A Kimberly Process review team that visited the Chiadzwa diamond field in Marange district of Zimbabwe's eastern Manicaland has delivered a hard-hitting report that refers to "horrific" violence against civilians by security forces, saying operations should be shut down.
Team leader Kpandel Fiya, Liberia’s deputy minister of mines, told Zimbabwean Mining Minister Obert Mpofu with respect to violence against civilians that the team documented “wounds, scars from dog bites and batons, tears, and ongoing psychological trauma.”
In the report addressed to Mpofu, Fiya continued: “Sir, I was in Liberia throughout the 15 years of civil war, and I have experienced too much senseless violence in my lifetime, especially connected with diamonds. In speaking with some of these people, minister, I had to leave the room. This has to be acknowledged and it has to stop.”

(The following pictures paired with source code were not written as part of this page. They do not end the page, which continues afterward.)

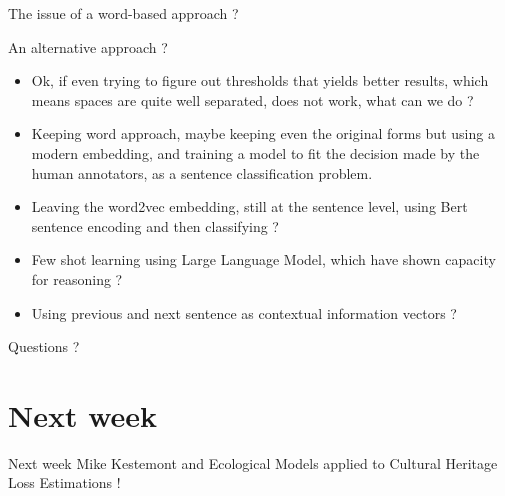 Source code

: \documentclass[aspectratio=169]{beamer}
\begin{document}
\begin{frame}{The issue of a word-based approach ?}
\end{frame}

\begin{frame}{An alternative approach ?}
    \begin{itemize}
        \item Ok, if even trying to figure out thresholds that yields better results, which means spaces are quite well separated, does not work, what can we do ?
        \item Keeping word approach, maybe keeping even the original forms but using a modern embedding, and training a model to fit the decision made by the human annotators, as a sentence classification problem.
        \item Leaving the word2vec embedding, still at the sentence level, using Bert sentence encoding and then classifying ?
        \item Few shot learning using Large Language Model, which have shown capacity for reasoning ?
        \item Using previous and next sentence as contextual information vectors ?
    \end{itemize}
\end{frame}

\begin{frame}{Questions ?}
    
\end{frame}

\section{Next week}

\begin{frame}{Next week}
    Mike Kestemont and Ecological Models applied to Cultural Heritage Loss Estimations !    
\end{frame}
\end{document}
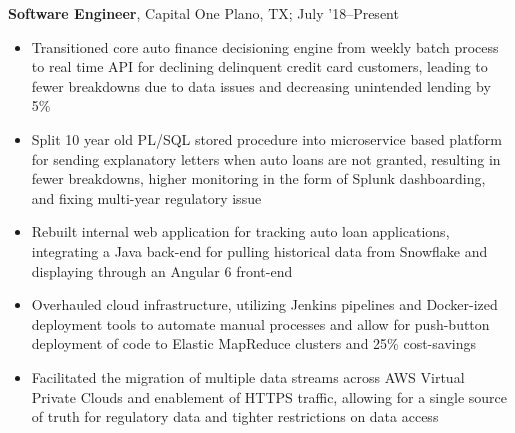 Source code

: \documentclass[11pt]{article}
\begin{document}
\textbf{Software Engineer}, Capital One \hfill Plano, TX; July '18--Present
\begin{itemize}
  \item Transitioned core auto finance decisioning engine from weekly batch
        process to real time API for declining delinquent credit card customers,
        leading to fewer breakdowns due to data issues and decreasing unintended
        lending by 5\%
  \item Split 10 year old PL/SQL stored procedure into microservice based
        platform for sending explanatory letters when auto loans are not granted,
        resulting in fewer breakdowns, higher monitoring in the form of Splunk dashboarding,
        and fixing multi-year regulatory issue
  \item Rebuilt internal web application for tracking auto loan applications,
        integrating a Java back-end for pulling historical data from Snowflake
        and displaying through an Angular 6 front-end
  \item Overhauled cloud infrastructure, utilizing Jenkins pipelines and
        Docker-ized deployment tools to automate manual processes and allow for
        push-button deployment of code to Elastic MapReduce clusters and 25\% cost-savings
  \item Facilitated the migration of multiple data streams across AWS Virtual
        Private Clouds and enablement of HTTPS traffic, allowing for a single source
        of truth for regulatory data and tighter restrictions on data access
\end{itemize}
\end{document}
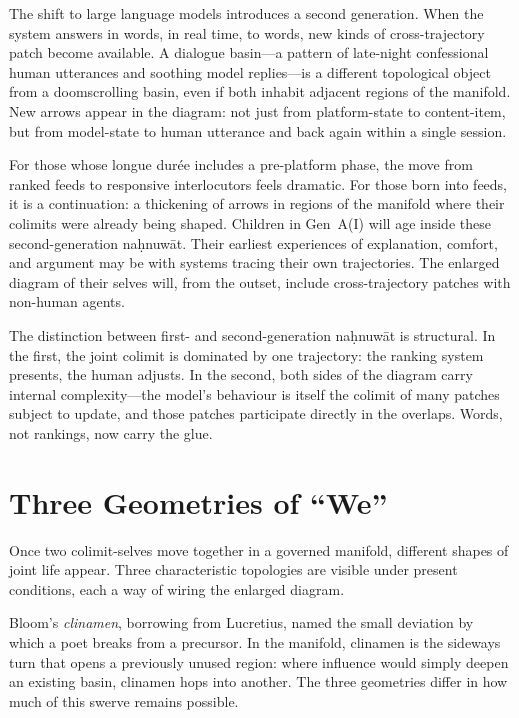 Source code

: \documentclass[12pt,a4paper]{article}
\begin{document}
The shift to large language models introduces a second generation. When the system answers in words, in real time, to words, new kinds of cross-trajectory patch become available. A dialogue basin---a pattern of late-night confessional human utterances and soothing model replies---is a different topological object from a doomscrolling basin, even if both inhabit adjacent regions of the manifold. New arrows appear in the diagram: not just from platform-state to content-item, but from model-state to human utterance and back again within a single session.

For those whose longue dur\'{e}e includes a pre-platform phase, the move from ranked feeds to responsive interlocutors feels dramatic. For those born into feeds, it is a continuation: a thickening of arrows in regions of the manifold where their colimits were already being shaped. Children in Gen~A(I) will age inside these second-generation na\d{h}nuw\={a}t. Their earliest experiences of explanation, comfort, and argument may be with systems tracing their own trajectories. The enlarged diagram of their selves will, from the outset, include cross-trajectory patches with non-human agents.

The distinction between first- and second-generation na\d{h}nuw\={a}t is structural. In the first, the joint colimit is dominated by one trajectory: the ranking system presents, the human adjusts. In the second, both sides of the diagram carry internal complexity---the model's behaviour is itself the colimit of many patches subject to update, and those patches participate directly in the overlaps. Words, not rankings, now carry the glue.

\section{Three Geometries of ``We''}

Once two colimit-selves move together in a governed manifold, different shapes of joint life appear. Three characteristic topologies are visible under present conditions, each a way of wiring the enlarged diagram.

Bloom's \emph{clinamen}, borrowing from Lucretius, named the small deviation by which a poet breaks from a precursor.\cite{bloom_clinamen} In the manifold, clinamen is the sideways turn that opens a previously unused region: where influence would simply deepen an existing basin, clinamen hops into another. The three geometries differ in how much of this swerve remains possible.
\end{document}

Among its concerns, the 11-person team noted "unacceptable and horrific violence against civilians by authorities in and around Chiadzwa."

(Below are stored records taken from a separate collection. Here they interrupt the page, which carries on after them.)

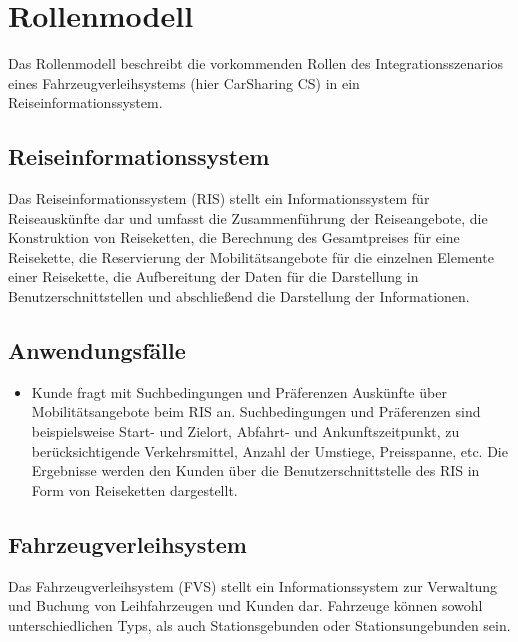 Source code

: \chapter{Rollenmodell}
\label{sec:Rollenmodell}

Das Rollenmodell beschreibt die vorkommenden Rollen des Integrationsszenarios eines Fahrzeugverleihsystems (hier CarSharing CS) in ein Reiseinformationssystem.

\section{Reiseinformationssystem}

Das Reiseinformationssystem (RIS) stellt ein Informationssystem für Reiseauskünfte dar und umfasst die Zusammenführung der Reiseangebote, die Konstruktion von Reiseketten, die Berechnung des Gesamtpreises für eine Reisekette, die Reservierung der Mobilitätsangebote für die einzelnen Elemente einer Reisekette, die Aufbereitung der Daten für die Darstellung in Benutzerschnittstellen und abschließend die Darstellung der Informationen.

\section{Anwendungsfälle}
\begin{itemize}
\item Kunde fragt mit Suchbedingungen und Präferenzen Auskünfte über Mobilitätsangebote beim RIS an. Suchbedingungen und Präferenzen sind beispielsweise Start- und Zielort, Abfahrt- und Ankunftszeitpunkt, zu berücksichtigende Verkehrsmittel, Anzahl der Umstiege, Preisspanne, etc. Die Ergebnisse werden den Kunden über die Benutzerschnittstelle des RIS in Form von Reiseketten dargestellt. 
\end{itemize}

\section{Fahrzeugverleihsystem}

Das Fahrzeugverleihsystem (FVS) stellt ein Informationssystem zur Verwaltung und Buchung von Leihfahrzeugen und Kunden dar. Fahrzeuge können sowohl unterschiedlichen Typs, als auch Stationsgebunden oder Stationsungebunden sein.

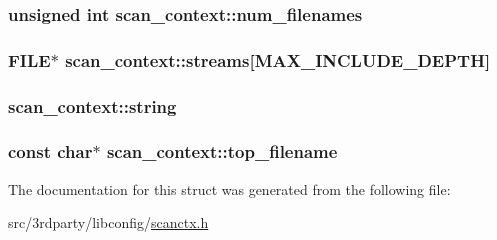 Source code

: \hypertarget{structscan__context_a62c81b43eb67d92788088d4835aa4d04}{
\subsubsection[{num\-\_\-filenames}]{\setlength{\rightskip}{0pt plus 5cm}unsigned int scan\-\_\-context\-::num\-\_\-filenames}}\label{structscan__context_a62c81b43eb67d92788088d4835aa4d04}
\hypertarget{structscan__context_a42b7e86466be147d557499f45d47cfb9}{
\subsubsection[{streams}]{\setlength{\rightskip}{0pt plus 5cm}F\-I\-L\-E$\ast$ scan\-\_\-context\-::streams\mbox{[}{\bf M\-A\-X\-\_\-\-I\-N\-C\-L\-U\-D\-E\-\_\-\-D\-E\-P\-T\-H}\mbox{]}}}\label{structscan__context_a42b7e86466be147d557499f45d47cfb9}
\hypertarget{structscan__context_aa23d5c633b40966b509c91068b72fc47}{
\subsubsection[{string}]{ scan\-\_\-context\-::string}}\label{structscan__context_aa23d5c633b40966b509c91068b72fc47}
\hypertarget{structscan__context_ae3db7eaa46cd30631e3f154bdc514feb}{
\subsubsection[{top\-\_\-filename}]{\setlength{\rightskip}{0pt plus 5cm}const char$\ast$ scan\-\_\-context\-::top\-\_\-filename}}\label{structscan__context_ae3db7eaa46cd30631e3f154bdc514feb}


The documentation for this struct was generated from the following file\-:\begin{DoxyCompactItemize}
\item 
src/3rdparty/libconfig/\hyperlink{scanctx_8h}{scanctx.\-h}\end{DoxyCompactItemize}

The team found “substantial indications” of non-compliance with the Kimberly Process Compliance Scheme to halt the sale of so-called conflict or blood diamonds, citing inadequate internal controls and security, and concerns about smuggling involving the military.

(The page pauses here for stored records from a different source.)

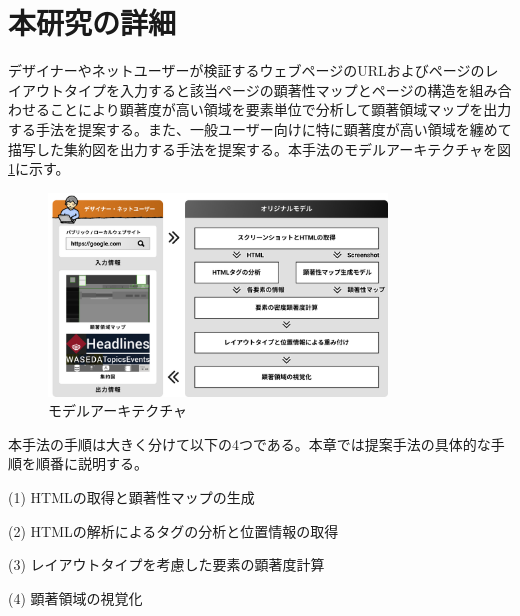 \newpage
\renewcommand{\baselinestretch}{1.5}
\section{本研究の詳細}
\renewcommand{\baselinestretch}{1}

\par デザイナーやネットユーザーが検証するウェブページのURLおよびページのレイアウトタイプを入力すると該当ページの顕著性マップとページの構造を組み合わせることにより顕著度が高い領域を要素単位で分析して顕著領域マップを出力する手法を提案する。また、一般ユーザー向けに特に顕著度が高い領域を纏めて描写した集約図を出力する手法を提案する。本手法のモデルアーキテクチャを図\ref{fig_ourmodel}に示す。

\begin{figure}[H]
    \centering
    \includegraphics[width=9cm]{figures/model.jpg}
    \caption{モデルアーキテクチャ}
    \label{fig_ourmodel}
\end{figure}

\par 本手法の手順は大きく分けて以下の4つである。本章では提案手法の具体的な手順を順番に説明する。
\par(1) HTMLの取得と顕著性マップの生成
\par(2) HTMLの解析によるタグの分析と位置情報の取得
\par(3) レイアウトタイプを考慮した要素の顕著度計算
\par(4) 顕著領域の視覚化\\

\newpage
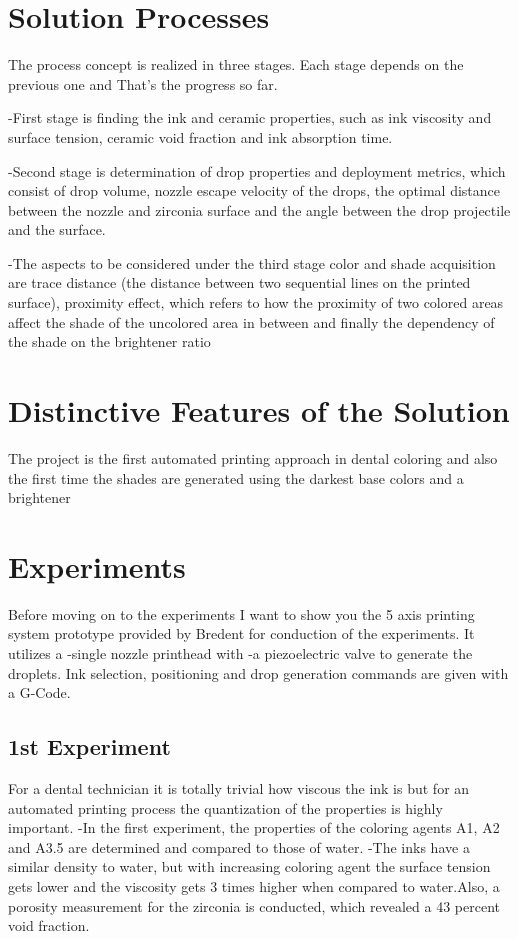 \chapter{Solution Processes}
\label{sec:Lösungsprozesse}
The process concept is realized in three stages. Each stage depends on the previous one and That’s the progress so far.

-First stage is finding the ink and ceramic properties, such as ink viscosity and surface tension, ceramic void fraction and ink absorption time.

-Second stage is determination of drop properties and deployment metrics, which consist of drop volume, nozzle escape velocity of the drops, the optimal distance between the nozzle and zirconia surface and the angle between the drop projectile and the surface.

-The aspects to be considered under the third stage color and shade acquisition are trace distance (the distance between two sequential lines on the printed surface), proximity effect, which refers to how the proximity of two colored areas affect the shade of the uncolored area in between and finally the dependency of the shade on the brightener ratio


\chapter{Distinctive Features of the Solution}
\label{sec:Unterscheidungsmerkmale}
The project is the first automated printing approach in dental coloring and also the first time the shades are generated using the darkest base colors and a brightener




\chapter{Experiments}

Before moving on to the experiments I want to show you the 5 axis printing system prototype provided by Bredent for conduction of the experiments. 
It utilizes a 
-single nozzle printhead  with
-a piezoelectric valve to generate the droplets. 
Ink selection, positioning and drop generation commands are given with a G-Code.


\section{1st Experiment}
For a dental technician it is totally trivial how viscous the ink is but for an automated printing  process the quantization of the properties is highly important.
-In the first experiment, the properties of the coloring agents A1, A2 and A3.5 are determined and compared to those of water.
-The inks have a similar density to water, but with increasing coloring agent the surface tension gets lower and the viscosity gets 3 times higher when compared to water.Also, a porosity measurement for the zirconia is conducted, which revealed a 43 percent void fraction.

The report said Zimbabwe could be suspended from the Kimberly Process scheme, and that the team envisions “significant ongoing interaction” with Zimbabwean authorities to bring the country into compliance. The team asked for acknowledgement by Zimbabwe of its failure to meet world standards, and an expression of its willingness to remedy that.
The team recommended the suspension of production in and exports from the Marange field until security and controls are improved, and the diamond field is demilitarized.
Speaking for the Kimberly Process, World Diamond Council Chairman Eli Izhakoff told VOA reporter Sandra Nyaira it is in Harare's best interest to comply with the recommendations.
Deputy Mines Minister Murisi Zwizwai told VOA that the government accepts the team’s findings and will gradually remove soldiers from Marange.
Human Rights Watch researcher Dewa Mavhinga, who helped prepare a recent report alleging wide abuses in the Marange field, said he thinks Harare will find it hard to comply.